===== Data shown =====

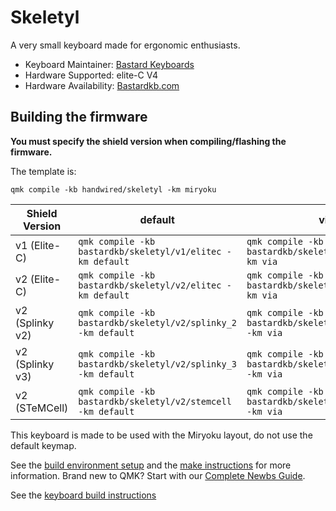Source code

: # Skeletyl

A very small keyboard made for ergonomic enthusiasts.

* Keyboard Maintainer: [Bastard Keyboards](https://github.com/Bastardkb/)
* Hardware Supported: elite-C V4
* Hardware Availability: [Bastardkb.com](https://bastardkb.com/)

## Building the firmware

**You must specify the shield version when compiling/flashing the firmware.**

The template is:

```shell
qmk compile -kb handwired/skeletyl -km miryoku
```

| Shield Version  | default                                                         | via                                                         |
| --------------- | --------------------------------------------------------------- | ----------------------------------------------------------- |
| v1 (Elite-C)    | `qmk compile -kb bastardkb/skeletyl/v1/elitec -km default`      | `qmk compile -kb bastardkb/skeletyl/v1/elitec -km via`      |
| v2 (Elite-C)    | `qmk compile -kb bastardkb/skeletyl/v2/elitec -km default`      | `qmk compile -kb bastardkb/skeletyl/v2/elitec -km via`      |
| v2 (Splinky v2) | `qmk compile -kb bastardkb/skeletyl/v2/splinky_2 -km default`   | `qmk compile -kb bastardkb/skeletyl/v2/splinky_2 -km via`   |
| v2 (Splinky v3) | `qmk compile -kb bastardkb/skeletyl/v2/splinky_3 -km default`   | `qmk compile -kb bastardkb/skeletyl/v2/splinky_3 -km via`   |
| v2 (STeMCell)   | `qmk compile -kb bastardkb/skeletyl/v2/stemcell -km default`    | `qmk compile -kb bastardkb/skeletyl/v2/stemcell -km via`    |

This keyboard is made to be used with the Miryoku layout, do not use the default keymap.

See the [build environment setup](https://docs.qmk.fm/#/getting_started_build_tools) and the [make instructions](https://docs.qmk.fm/#/getting_started_make_guide) for more information. Brand new to QMK? Start with our [Complete Newbs Guide](https://docs.qmk.fm/#/newbs).

See the [keyboard build instructions](http://docs.bastardkb.com/)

=====

- _Your assignment_: Say how many lines of the material hold the string "Splinky". Nothing else should be written.

- _Answer section_: 2